Column Data Type Description
node_name
VARCHAR The name of the Vertica node on which the input load file was located.
file_name
VARCHAR The name of the file being loaded, which applies if you loaded a file (as opposed to using STDIN).
session_id
VARCHAR The session ID number in which the COPY statement occurred.
transaction_id
INTEGER Identifier for the transaction within the session, if any; otherwise NULL.
statement_id 
INTEGER

The unique identification number of the statement within the transaction that included the rejected data.

Tip: You can use the session_id, transaction_id, and statement_id columns to create joins with many system tables. For example, if you join against the QUERY_REQUESTS table using those three columns, the QUERY_REQUESTS.REQUEST column contains the actual COPY statement (as a string) used to load this data.

batch_number
INTEGER

INTERNAL USE. Represents which batch (chunk) the data comes from.

row_number
INTEGER The rejected row number from the input file.
rejected_data
LONG VARCHAR The data that was not loaded.
rejected_data_orig_length
INTEGER The length of the rejected data.
rejected_reason
VARCHAR The error that caused the rejected row. This column returns the same message that exists in a load exceptions file when you do not save to a table.
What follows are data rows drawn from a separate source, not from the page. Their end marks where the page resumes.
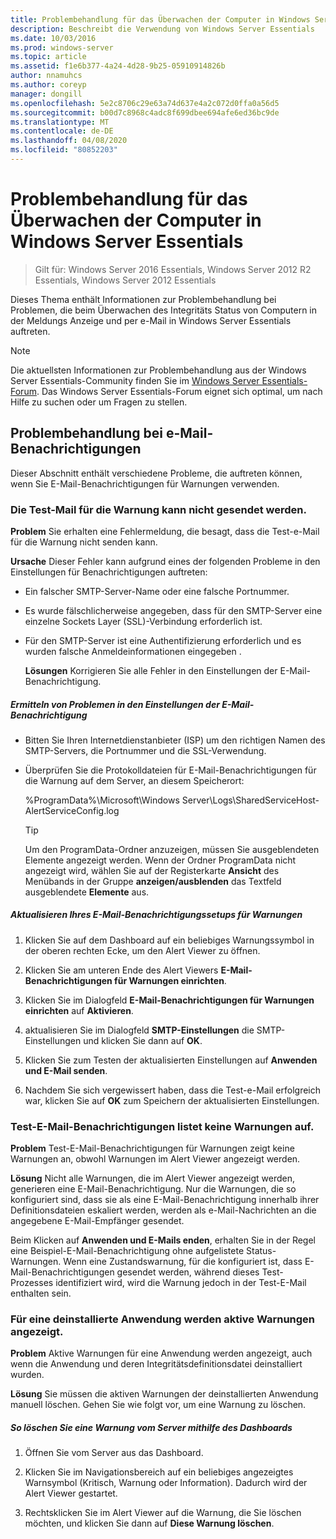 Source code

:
 ```yaml
---
title: Problembehandlung für das Überwachen der Computer in Windows Server Essentials
description: Beschreibt die Verwendung von Windows Server Essentials
ms.date: 10/03/2016
ms.prod: windows-server
ms.topic: article
ms.assetid: f1e6b377-4a24-4d28-9b25-05910914826b
author: nnamuhcs
ms.author: coreyp
manager: dongill
ms.openlocfilehash: 5e2c8706c29e63a74d637e4a2c072d0ffa0a56d5
ms.sourcegitcommit: b00d7c8968c4adc8f699dbee694afe6ed36bc9de
ms.translationtype: MT
ms.contentlocale: de-DE
ms.lasthandoff: 04/08/2020
ms.locfileid: "80852203"
---
```

# <a name="troubleshoot-computer-monitoring-in-windows-server-essentials"></a>Problembehandlung für das Überwachen der Computer in Windows Server Essentials

>Gilt für: Windows Server 2016 Essentials, Windows Server 2012 R2 Essentials, Windows Server 2012 Essentials

Dieses Thema enthält Informationen zur Problembehandlung bei Problemen, die beim Überwachen des Integritäts Status von Computern in der Meldungs Anzeige und per e-Mail in Windows Server Essentials auftreten.  
  
> [!NOTE]
>  Die aktuellsten Informationen zur Problembehandlung aus der Windows Server Essentials-Community finden Sie im [Windows Server Essentials-Forum](https://social.technet.microsoft.com/Forums/winserveressentials/threads). Das Windows Server Essentials-Forum eignet sich optimal, um nach Hilfe zu suchen oder um Fragen zu stellen.  
  
##  <a name="troubleshooting-email-notifications-for-alerts"></a><a name="BKMK_TS"></a>Problembehandlung bei e-Mail-Benachrichtigungen  
 Dieser Abschnitt enthält verschiedene Probleme, die auftreten können, wenn Sie E-Mail-Benachrichtigungen für Warnungen verwenden.  
  
### <a name="cannot-send-the-test-email-for-the-alert"></a>Die Test-Mail für die Warnung kann nicht gesendet werden.  
 **Problem** Sie erhalten eine Fehlermeldung, die besagt, dass die Test-e-Mail für die Warnung nicht senden kann.  
  
 **Ursache** Dieser Fehler kann aufgrund eines der folgenden Probleme in den Einstellungen für Benachrichtigungen auftreten:  
  
- Ein falscher SMTP-Server-Name oder eine falsche Portnummer.  
  
- Es wurde fälschlicherweise angegeben, dass für den SMTP-Server eine einzelne Sockets Layer (SSL)-Verbindung erforderlich ist.  
  
- Für den SMTP-Server ist eine Authentifizierung erforderlich und es wurden falsche Anmeldeinformationen eingegeben .  
  
  **Lösungen** Korrigieren Sie alle Fehler in den Einstellungen der E-Mail-Benachrichtigung.  
  
##### <a name="to-identify-issues-in-your-email-notification-settings"></a>Ermitteln von Problemen in den Einstellungen der E-Mail-Benachrichtigung  
  
-   Bitten Sie Ihren Internetdienstanbieter (ISP) um den richtigen Namen des SMTP-Servers, die Portnummer und die SSL-Verwendung.  
  
-   Überprüfen Sie die Protokolldateien für E-Mail-Benachrichtigungen für die Warnung auf dem Server, an diesem Speicherort:  
  
     %ProgramData%\Microsoft\Windows Server\Logs\SharedServiceHost-AlertServiceConfig.log  
  
    > [!TIP]
    >  Um den ProgramData-Ordner anzuzeigen, müssen Sie ausgeblendeten Elemente angezeigt werden. Wenn der Ordner ProgramData nicht angezeigt wird, wählen Sie auf der Registerkarte **Ansicht** des Menübands in der Gruppe **anzeigen/ausblenden** das Textfeld ausgeblendete **Elemente** aus.  
  
##### <a name="to-update-your-email-notification-setup-for-alerts"></a>Aktualisieren Ihres E-Mail-Benachrichtigungssetups für Warnungen  
  
1.  Klicken Sie auf dem Dashboard auf ein beliebiges Warnungssymbol in der oberen rechten Ecke, um den Alert Viewer zu öffnen.  
  
2.  Klicken Sie am unteren Ende des Alert Viewers **E-Mail-Benachrichtigungen für Warnungen einrichten**.  
  
3.  Klicken Sie im Dialogfeld **E-Mail-Benachrichtigungen für Warnungen einrichten** auf **Aktivieren**.  
  
4.  aktualisieren Sie im Dialogfeld **SMTP-Einstellungen** die SMTP-Einstellungen und klicken Sie dann auf **OK**.  
  
5.  Klicken Sie zum Testen der aktualisierten Einstellungen auf **Anwenden und E-Mail senden**.  
  
6.  Nachdem Sie sich vergewissert haben, dass die Test-e-Mail erfolgreich war, klicken Sie auf **OK** zum Speichern der aktualisierten Einstellungen.  
  
### <a name="test-email-notification-does-not-list-any-alerts"></a>Test-E-Mail-Benachrichtigungen listet keine Warnungen auf.  
 **Problem** Test-E-Mail-Benachrichtigungen für Warnungen zeigt keine Warnungen an, obwohl Warnungen im Alert Viewer angezeigt werden.  
  
 **Lösung** Nicht alle Warnungen, die im Alert Viewer angezeigt werden, generieren eine E-Mail-Benachrichtigung. Nur die Warnungen, die so konfiguriert sind, dass sie als eine E-Mail-Benachrichtigung innerhalb ihrer Definitionsdateien eskaliert werden, werden als e-Mail-Nachrichten an die angegebene E-Mail-Empfänger gesendet.  
  
 Beim Klicken auf **Anwenden und E-Mails enden**, erhalten Sie in der Regel eine Beispiel-E-Mail-Benachrichtigung ohne aufgelistete Status-Warnungen. Wenn eine Zustandswarnung, für die konfiguriert ist, dass E-Mail-Benachrichtigungen gesendet werden, während dieses Test-Prozesses identifiziert wird, wird die Warnung jedoch in der Test-E-Mail enthalten sein.  
  
### <a name="active-alerts-are-displayed-for-an-uninstalled-application"></a>Für eine deinstallierte Anwendung werden aktive Warnungen angezeigt.  
 **Problem** Aktive Warnungen für eine Anwendung werden angezeigt, auch wenn die Anwendung und deren Integritätsdefinitionsdatei deinstalliert wurden.  
  
 **Lösung** Sie müssen die aktiven Warnungen der deinstallierten Anwendung manuell löschen. Gehen Sie wie folgt vor, um eine Warnung zu löschen.  
  
##### <a name="to-delete-an-alert-from-the-server-by-using-the-dashboard"></a>So löschen Sie eine Warnung vom Server mithilfe des Dashboards  
  
1.  Öffnen Sie vom Server aus das Dashboard.  
  
2.  Klicken Sie im Navigationsbereich auf ein beliebiges angezeigtes Warnsymbol (Kritisch, Warnung oder Information). Dadurch wird der Alert Viewer gestartet.  
  
3.  Rechtsklicken Sie im Alert Viewer auf die Warnung, die Sie löschen möchten, und klicken Sie dann auf **Diese Warnung löschen**.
Exporting the Rejected Records Table

You can export the contents of the column rejected_data to a file to capture only the data rejected during the first COPY statement. Then, correct the data in the file, save it, and load the updated file.

To export rejected records: 

  1. Create a sample table:

    => CREATE TABLE t (i int);
    CREATE TABLE
  2. Copy data directly into the table, using a table to store rejected data: 

    => COPY t FROM STDIN REJECTED DATA AS TABLE t_rejects;
    Enter data to be copied followed by a newline.
    End with a backslash and a period on a line by itself.
    >> 1
    >> 2
    >> 3
    >> 4
    >> a
    >> b
    >> c
    >> \.
  3. Show only tuples and set the output format:

    => \t
    Showing only tuples.
    => \a Output format is unaligned.
  4. Output to a file:

    => \o rejected.txt
    => select rejected_data from t_rejects; => \o
  5. Use the catcommand on the saved file: 

    => \! cat rejected.txt
    a
    b
    c
    

After a file exists, you can fix load errors and use the corrected file as load input to the COPY statement.